▶ Provided entries
____________________
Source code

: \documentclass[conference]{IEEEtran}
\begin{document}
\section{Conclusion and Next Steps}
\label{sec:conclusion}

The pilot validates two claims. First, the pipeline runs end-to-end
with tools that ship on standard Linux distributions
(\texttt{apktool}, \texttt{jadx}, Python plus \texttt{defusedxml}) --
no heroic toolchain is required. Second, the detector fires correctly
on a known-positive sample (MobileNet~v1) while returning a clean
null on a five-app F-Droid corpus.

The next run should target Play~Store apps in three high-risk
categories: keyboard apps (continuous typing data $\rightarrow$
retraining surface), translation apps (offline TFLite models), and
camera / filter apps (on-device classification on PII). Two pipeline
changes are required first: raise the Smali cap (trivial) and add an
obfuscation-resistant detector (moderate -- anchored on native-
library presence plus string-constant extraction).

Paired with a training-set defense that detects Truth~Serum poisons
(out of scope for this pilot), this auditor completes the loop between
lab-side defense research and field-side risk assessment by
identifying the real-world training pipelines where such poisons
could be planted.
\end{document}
____________________
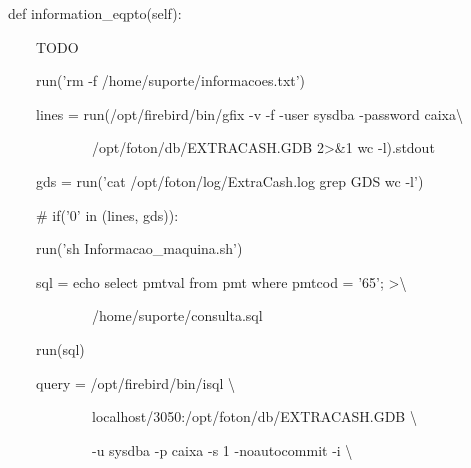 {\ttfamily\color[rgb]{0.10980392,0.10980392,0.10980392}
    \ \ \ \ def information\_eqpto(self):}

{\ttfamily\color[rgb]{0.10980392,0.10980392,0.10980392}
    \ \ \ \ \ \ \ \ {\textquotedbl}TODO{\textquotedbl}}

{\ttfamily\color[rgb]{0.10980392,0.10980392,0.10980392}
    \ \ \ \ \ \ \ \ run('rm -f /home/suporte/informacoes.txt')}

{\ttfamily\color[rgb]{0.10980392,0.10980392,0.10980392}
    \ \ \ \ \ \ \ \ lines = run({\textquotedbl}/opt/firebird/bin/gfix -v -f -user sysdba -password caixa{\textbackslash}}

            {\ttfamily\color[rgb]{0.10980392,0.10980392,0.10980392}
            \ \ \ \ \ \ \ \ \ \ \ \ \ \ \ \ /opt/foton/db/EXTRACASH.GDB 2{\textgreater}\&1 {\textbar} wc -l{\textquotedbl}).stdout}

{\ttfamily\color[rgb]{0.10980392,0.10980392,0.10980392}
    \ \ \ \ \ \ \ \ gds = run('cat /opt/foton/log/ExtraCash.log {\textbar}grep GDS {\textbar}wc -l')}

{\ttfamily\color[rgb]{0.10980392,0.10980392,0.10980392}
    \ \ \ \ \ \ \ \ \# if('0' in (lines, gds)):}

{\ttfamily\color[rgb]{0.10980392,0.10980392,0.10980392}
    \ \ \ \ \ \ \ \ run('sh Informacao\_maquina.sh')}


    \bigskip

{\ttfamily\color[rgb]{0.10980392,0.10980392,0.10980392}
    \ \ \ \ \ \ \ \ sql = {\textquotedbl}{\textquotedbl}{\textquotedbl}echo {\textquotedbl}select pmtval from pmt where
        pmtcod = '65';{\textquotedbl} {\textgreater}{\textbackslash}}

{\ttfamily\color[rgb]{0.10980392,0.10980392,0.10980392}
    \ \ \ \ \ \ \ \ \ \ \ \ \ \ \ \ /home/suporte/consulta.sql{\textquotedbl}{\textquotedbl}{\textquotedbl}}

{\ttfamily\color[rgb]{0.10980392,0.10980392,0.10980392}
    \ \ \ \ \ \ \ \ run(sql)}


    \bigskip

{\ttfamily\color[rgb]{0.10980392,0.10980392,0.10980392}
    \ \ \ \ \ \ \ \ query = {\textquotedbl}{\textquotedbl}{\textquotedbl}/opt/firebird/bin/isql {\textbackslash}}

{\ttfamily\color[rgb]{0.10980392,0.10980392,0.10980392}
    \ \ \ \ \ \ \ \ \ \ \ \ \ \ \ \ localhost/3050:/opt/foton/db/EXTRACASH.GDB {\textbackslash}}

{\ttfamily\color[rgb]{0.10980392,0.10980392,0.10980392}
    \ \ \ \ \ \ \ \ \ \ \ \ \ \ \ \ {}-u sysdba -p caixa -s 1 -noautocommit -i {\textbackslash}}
____________________
Output exactly the lines of the material above from the one containing "on a known-positive" up to and including the one containing "identifying the real-world".

▶ Response area
on a known-positive sample (MobileNet~v1) while returning a clean
null on a five-app F-Droid corpus.

The next run should target Play~Store apps in three high-risk
categories: keyboard apps (continuous typing data $\rightarrow$
retraining surface), translation apps (offline TFLite models), and
camera / filter apps (on-device classification on PII). Two pipeline
changes are required first: raise the Smali cap (trivial) and add an
obfuscation-resistant detector (moderate -- anchored on native-
library presence plus string-constant extraction).

Paired with a training-set defense that detects Truth~Serum poisons
(out of scope for this pilot), this auditor completes the loop between
lab-side defense research and field-side risk assessment by
identifying the real-world training pipelines where such poisons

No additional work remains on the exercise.